(Exercise objective) Copy out each line below that has the word "keys" in it.

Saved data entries
=== Section Start ===

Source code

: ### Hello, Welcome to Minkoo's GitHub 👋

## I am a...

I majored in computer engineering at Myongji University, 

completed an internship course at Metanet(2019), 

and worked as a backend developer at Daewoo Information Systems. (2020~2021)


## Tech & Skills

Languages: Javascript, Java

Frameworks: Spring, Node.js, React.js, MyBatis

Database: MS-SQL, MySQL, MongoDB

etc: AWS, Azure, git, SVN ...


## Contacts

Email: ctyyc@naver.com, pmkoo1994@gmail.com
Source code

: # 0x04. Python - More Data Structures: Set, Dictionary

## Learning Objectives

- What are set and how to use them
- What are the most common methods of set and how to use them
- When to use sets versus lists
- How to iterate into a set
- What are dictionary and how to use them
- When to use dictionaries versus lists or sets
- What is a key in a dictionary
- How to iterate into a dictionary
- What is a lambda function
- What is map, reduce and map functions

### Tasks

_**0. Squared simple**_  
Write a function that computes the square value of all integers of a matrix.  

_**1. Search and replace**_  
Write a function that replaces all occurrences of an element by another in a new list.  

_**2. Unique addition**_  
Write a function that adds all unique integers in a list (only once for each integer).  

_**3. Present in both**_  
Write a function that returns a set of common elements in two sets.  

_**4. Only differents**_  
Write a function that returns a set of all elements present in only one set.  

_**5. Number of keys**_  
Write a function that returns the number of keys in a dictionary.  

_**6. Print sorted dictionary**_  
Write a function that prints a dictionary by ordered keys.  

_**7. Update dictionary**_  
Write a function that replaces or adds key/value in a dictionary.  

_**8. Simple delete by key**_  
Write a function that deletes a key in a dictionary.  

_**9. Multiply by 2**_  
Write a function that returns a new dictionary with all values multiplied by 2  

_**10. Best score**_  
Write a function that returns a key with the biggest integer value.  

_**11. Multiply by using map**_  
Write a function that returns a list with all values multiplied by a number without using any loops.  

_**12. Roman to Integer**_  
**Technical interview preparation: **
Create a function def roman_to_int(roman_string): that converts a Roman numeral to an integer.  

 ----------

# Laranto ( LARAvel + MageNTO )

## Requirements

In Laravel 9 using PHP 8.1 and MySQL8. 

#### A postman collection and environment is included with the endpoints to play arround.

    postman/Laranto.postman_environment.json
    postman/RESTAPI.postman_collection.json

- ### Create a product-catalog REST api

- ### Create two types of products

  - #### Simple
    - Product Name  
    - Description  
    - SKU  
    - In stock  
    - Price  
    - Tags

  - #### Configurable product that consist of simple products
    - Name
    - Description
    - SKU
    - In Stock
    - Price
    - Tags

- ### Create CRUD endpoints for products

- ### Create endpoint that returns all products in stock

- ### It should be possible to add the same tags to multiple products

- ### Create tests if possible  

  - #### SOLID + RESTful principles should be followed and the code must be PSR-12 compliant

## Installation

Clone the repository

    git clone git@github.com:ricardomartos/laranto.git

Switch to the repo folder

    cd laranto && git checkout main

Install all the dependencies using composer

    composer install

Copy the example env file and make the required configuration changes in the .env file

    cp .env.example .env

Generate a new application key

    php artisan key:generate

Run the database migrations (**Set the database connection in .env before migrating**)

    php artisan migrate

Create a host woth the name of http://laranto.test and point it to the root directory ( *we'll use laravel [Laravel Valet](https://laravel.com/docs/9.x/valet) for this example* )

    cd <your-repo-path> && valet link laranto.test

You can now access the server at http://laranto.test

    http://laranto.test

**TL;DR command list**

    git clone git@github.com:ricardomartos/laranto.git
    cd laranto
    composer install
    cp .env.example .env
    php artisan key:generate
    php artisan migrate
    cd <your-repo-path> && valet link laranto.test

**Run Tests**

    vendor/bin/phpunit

=== Section End ===

(Result of the task)
_**5. Number of keys**_  
Write a function that returns the number of keys in a dictionary.  
Write a function that prints a dictionary by ordered keys.  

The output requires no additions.